Department of Agronomy and Natural Resources, Institute of Plant Sciences, Agricultural Research Organization--Volcani Center, P.O. Box 6, Bet Dagan 50250, Israel.
Sensors (Basel). 2011;11(1):362-83. doi: 10.3390/s110100362. Epub 2010 Dec 31.
The advent of the Global Positioning System (GPS) has transformed our ability to track livestock on rangelands. However, GPS data use would be greatly enhanced if we could also infer the activity timeline of an animal. We tested how well animal activity could be inferred from data provided by Lotek GPS collars, alone or in conjunction with IceRobotics IceTag pedometers. The collars provide motion and head position data, as well as location. The pedometers count steps, measure activity levels, and differentiate between standing and lying positions. We gathered synchronized data at 5-min resolution, from GPS collars, pedometers, and human observers, for free-grazing cattle (n = 9) at the Hatal Research Station in northern Israel. Equations for inferring activity during 5-min intervals (n = 1,475), classified as Graze, Rest (or Lie and Stand separately), and Travel were derived by discriminant and partition (classification tree) analysis of data from each device separately and from both together. When activity was classified as Graze, Rest and Travel, the lowest overall misclassification rate (10%) was obtained when data from both devices together were subjected to partition analysis; separate misclassification rates were 8, 12, and 3% for Graze, Rest and Travel, respectively. When Rest was subdivided into Lie and Stand, the lowest overall misclassification rate (10%) was again obtained when data from both devices together were subjected to partition analysis; misclassification rates were 6, 1, 26, and 17% for Graze, Lie, Stand, and Travel, respectively. The primary problem was confusion between Rest (or Stand) and Graze. Overall, the combination of Lotek GPS collars with IceRobotics IceTag pedometers was found superior to either device alone in inferring animal activity.

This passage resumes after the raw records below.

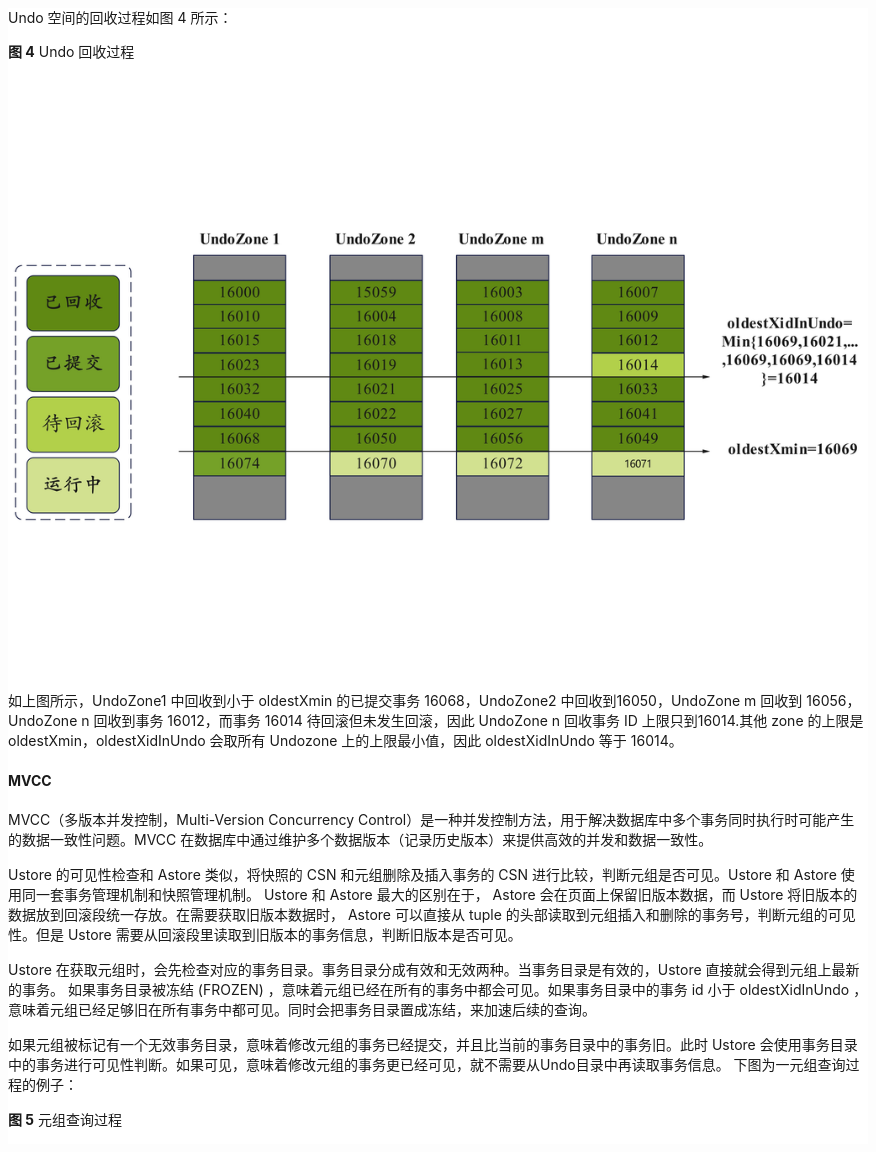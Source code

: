 Undo 空间的回收过程如图 4 所示：

**图 4**  Undo 回收过程<a name="zh-cn_topic_0243295241_zh-cn_topic_0243253012_fig1128133574413"></a>   
<div style="display:flex;justfy-content:center;">  
    <img src="figures/undoRecycleProcedure.png" height=600px style="margin:auto;max-width: 100%;">
</div>

如上图所示，UndoZone1 中回收到小于 oldestXmin 的已提交事务 16068，UndoZone2 中回收到16050，UndoZone m 回收到 16056，UndoZone n 回收到事务 16012，而事务 16014 待回滚但未发生回滚，因此 UndoZone n 回收事务 ID 上限只到16014.其他 zone 的上限是 oldestXmin，oldestXidInUndo 会取所有 Undozone 上的上限最小值，因此 oldestXidInUndo 等于 16014。

#### MVCC

MVCC（多版本并发控制，Multi-Version Concurrency Control）是一种并发控制方法，用于解决数据库中多个事务同时执行时可能产生的数据一致性问题。MVCC 在数据库中通过维护多个数据版本（记录历史版本）来提供高效的并发和数据一致性。

Ustore 的可见性检查和 Astore 类似，将快照的 CSN 和元组删除及插入事务的 CSN 进行比较，判断元组是否可见。Ustore 和 Astore 使用同一套事务管理机制和快照管理机制。
Ustore 和 Astore 最大的区别在于， Astore 会在页面上保留旧版本数据，而 Ustore 将旧版本的数据放到回滚段统一存放。在需要获取旧版本数据时， Astore 可以直接从 tuple 的头部读取到元组插入和删除的事务号，判断元组的可见性。但是 Ustore 需要从回滚段里读取到旧版本的事务信息，判断旧版本是否可见。

Ustore 在获取元组时，会先检查对应的事务目录。事务目录分成有效和无效两种。当事务目录是有效的，Ustore 直接就会得到元组上最新的事务。
如果事务目录被冻结 (FROZEN) ，意味着元组已经在所有的事务中都会可见。如果事务目录中的事务 id 小于 oldestXidInUndo ，意味着元组已经足够旧在所有事务中都可见。同时会把事务目录置成冻结，来加速后续的查询。

如果元组被标记有一个无效事务目录，意味着修改元组的事务已经提交，并且比当前的事务目录中的事务旧。此时 Ustore 会使用事务目录中的事务进行可见性判断。如果可见，意味着修改元组的事务更已经可见，就不需要从Undo目录中再读取事务信息。
下图为一元组查询过程的例子：

**图 5**  元组查询过程<a name="zh-cn_topic_0243295241_zh-cn_topic_0243253012_fig1128133574513"></a>   
<div style="display:flex;justfy-content:center;">  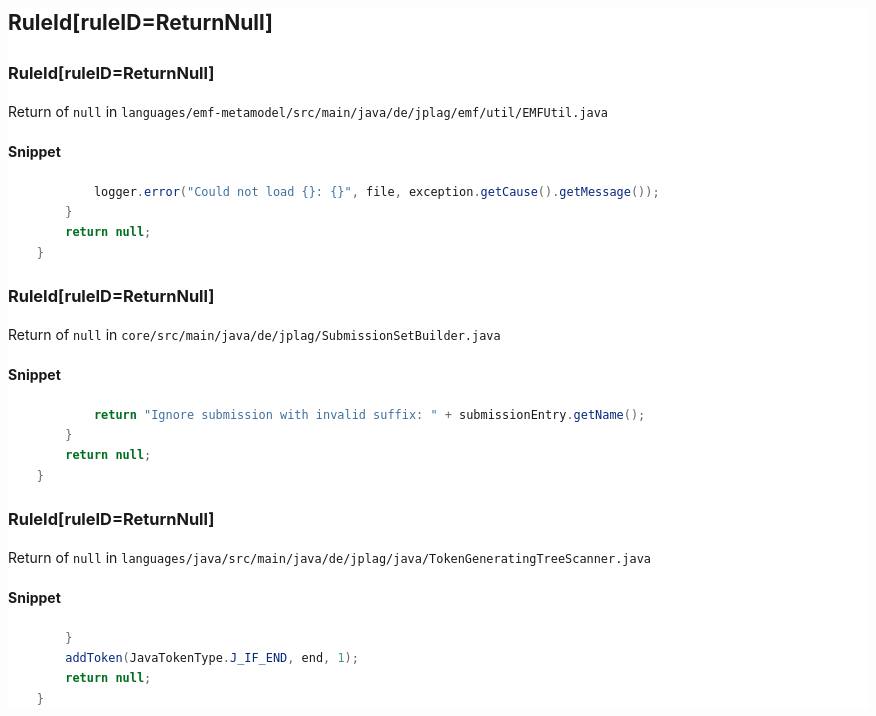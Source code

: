 ## RuleId[ruleID=ReturnNull]
### RuleId[ruleID=ReturnNull]
Return of `null`
in `languages/emf-metamodel/src/main/java/de/jplag/emf/util/EMFUtil.java`
#### Snippet
```java
            logger.error("Could not load {}: {}", file, exception.getCause().getMessage());
        }
        return null;
    }

```

### RuleId[ruleID=ReturnNull]
Return of `null`
in `core/src/main/java/de/jplag/SubmissionSetBuilder.java`
#### Snippet
```java
            return "Ignore submission with invalid suffix: " + submissionEntry.getName();
        }
        return null;
    }

```

### RuleId[ruleID=ReturnNull]
Return of `null`
in `languages/java/src/main/java/de/jplag/java/TokenGeneratingTreeScanner.java`
#### Snippet
```java
        }
        addToken(JavaTokenType.J_IF_END, end, 1);
        return null;
    }

```

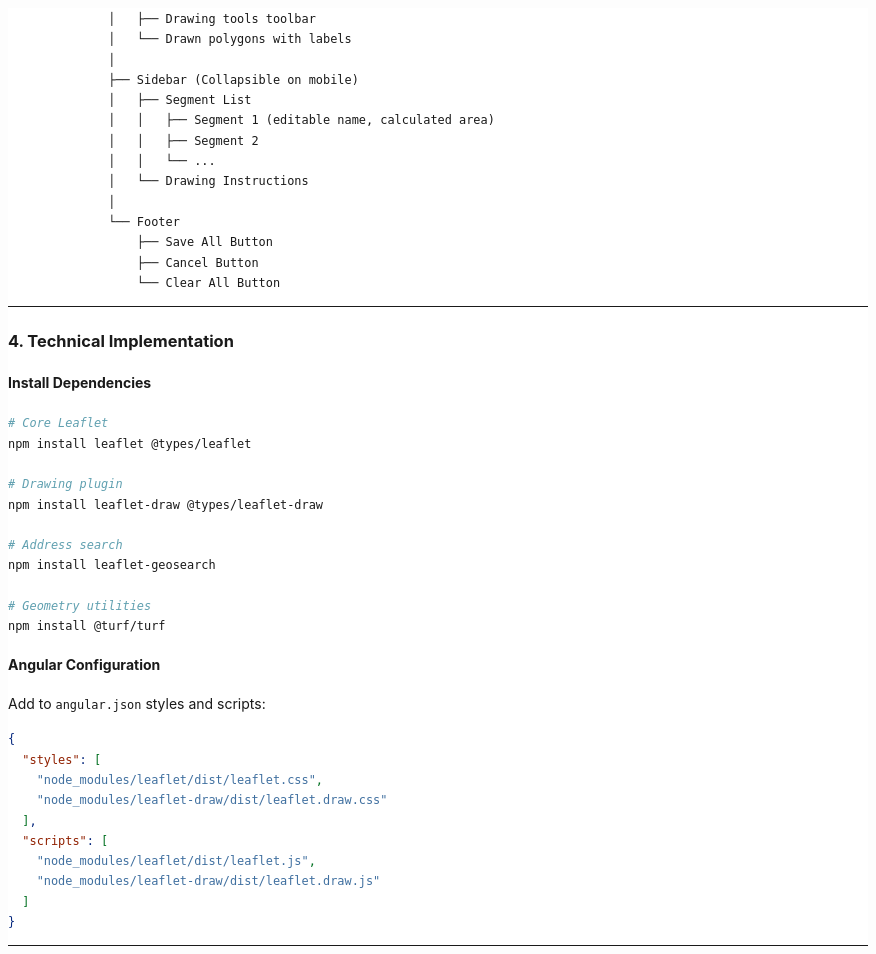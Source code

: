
 ```
              │   ├── Drawing tools toolbar
              │   └── Drawn polygons with labels
              │
              ├── Sidebar (Collapsible on mobile)
              │   ├── Segment List
              │   │   ├── Segment 1 (editable name, calculated area)
              │   │   ├── Segment 2
              │   │   └── ...
              │   └── Drawing Instructions
              │
              └── Footer
                  ├── Save All Button
                  ├── Cancel Button
                  └── Clear All Button
```

---

### 4. Technical Implementation

#### Install Dependencies
```bash
# Core Leaflet
npm install leaflet @types/leaflet

# Drawing plugin
npm install leaflet-draw @types/leaflet-draw

# Address search
npm install leaflet-geosearch

# Geometry utilities
npm install @turf/turf
```

#### Angular Configuration
Add to `angular.json` styles and scripts:
```json
{
  "styles": [
    "node_modules/leaflet/dist/leaflet.css",
    "node_modules/leaflet-draw/dist/leaflet.draw.css"
  ],
  "scripts": [
    "node_modules/leaflet/dist/leaflet.js",
    "node_modules/leaflet-draw/dist/leaflet.draw.js"
  ]
}
```

---
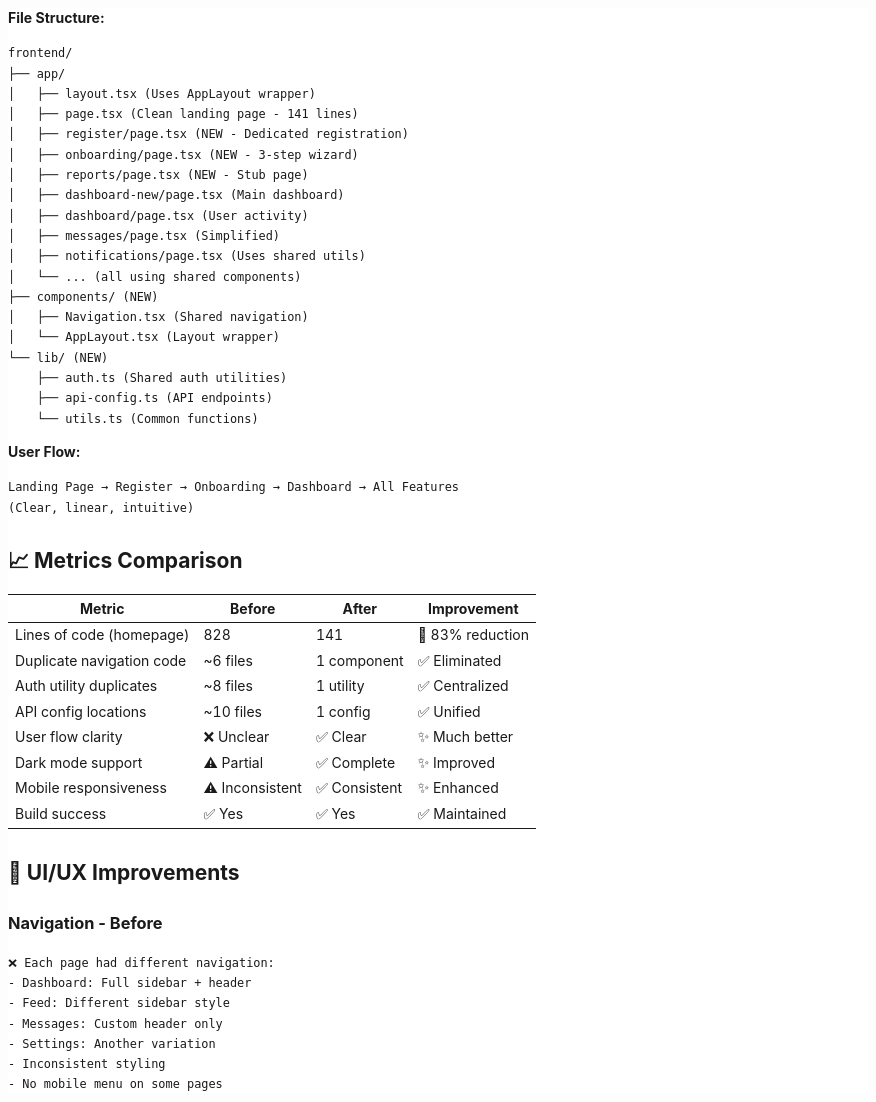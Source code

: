 **File Structure:**
```
frontend/
├── app/
│   ├── layout.tsx (Uses AppLayout wrapper)
│   ├── page.tsx (Clean landing page - 141 lines)
│   ├── register/page.tsx (NEW - Dedicated registration)
│   ├── onboarding/page.tsx (NEW - 3-step wizard)
│   ├── reports/page.tsx (NEW - Stub page)
│   ├── dashboard-new/page.tsx (Main dashboard)
│   ├── dashboard/page.tsx (User activity)
│   ├── messages/page.tsx (Simplified)
│   ├── notifications/page.tsx (Uses shared utils)
│   └── ... (all using shared components)
├── components/ (NEW)
│   ├── Navigation.tsx (Shared navigation)
│   └── AppLayout.tsx (Layout wrapper)
└── lib/ (NEW)
    ├── auth.ts (Shared auth utilities)
    ├── api-config.ts (API endpoints)
    └── utils.ts (Common functions)
```

**User Flow:**
```
Landing Page → Register → Onboarding → Dashboard → All Features
(Clear, linear, intuitive)
```

## 📈 Metrics Comparison

| Metric | Before | After | Improvement |
|--------|--------|-------|-------------|
| Lines of code (homepage) | 828 | 141 | 🔽 83% reduction |
| Duplicate navigation code | ~6 files | 1 component | ✅ Eliminated |
| Auth utility duplicates | ~8 files | 1 utility | ✅ Centralized |
| API config locations | ~10 files | 1 config | ✅ Unified |
| User flow clarity | ❌ Unclear | ✅ Clear | ✨ Much better |
| Dark mode support | ⚠️ Partial | ✅ Complete | ✨ Improved |
| Mobile responsiveness | ⚠️ Inconsistent | ✅ Consistent | ✨ Enhanced |
| Build success | ✅ Yes | ✅ Yes | ✅ Maintained |

## 🎨 UI/UX Improvements

### Navigation - Before
```
❌ Each page had different navigation:
- Dashboard: Full sidebar + header
- Feed: Different sidebar style
- Messages: Custom header only
- Settings: Another variation
- Inconsistent styling
- No mobile menu on some pages
```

全球定位系统(GPS)的出现改变了我们在牧场追踪牲畜的能力。然而,如果我们还能推断出动物的活动时间,那么 GPS 数据的使用将会得到极大的增强。我们测试了仅使用或结合使用 Lotek GPS 项圈和 IceRobotics IceTag 计步器来推断动物活动的效果。项圈提供运动和头部位置数据以及位置信息。计步器可以记录步数、测量活动水平,并区分站立和躺下的姿势。我们在以色列北部的 Hatal 研究站以自由放牧的奶牛(n=9)为对象,以 5 分钟的分辨率收集了来自 GPS 项圈、计步器和人工观测者的同步数据。我们分别对每个设备的数据以及两个设备的数据进行判别和分区(分类树)分析,推导出了推断 5 分钟间隔内活动(n=1,475)的方程,将活动分为 Grazing、Rest(或 Lie 和 Stand 分别)和 Travel。当将活动分类为 Grazing、Rest 和 Travel 时,当将两个设备的数据一起进行分区分析时,总体错误分类率最低(10%);分别为 Grazing、Rest 和 Travel 的错误分类率为 8%、12%和 3%。当将 Rest 细分为 Lie 和 Stand 时,当将两个设备的数据一起进行分区分析时,总体错误分类率再次最低(10%);错误分类率分别为 Grazing、Lie、Stand 和 Travel 的 6%、1%、26%和 17%。主要问题是将 Rest(或 Stand)与 Grazing 混淆。总体而言,Lotek GPS 项圈与 IceRobotics IceTag 计步器的结合比单独使用任何一种设备都更能准确推断动物的活动。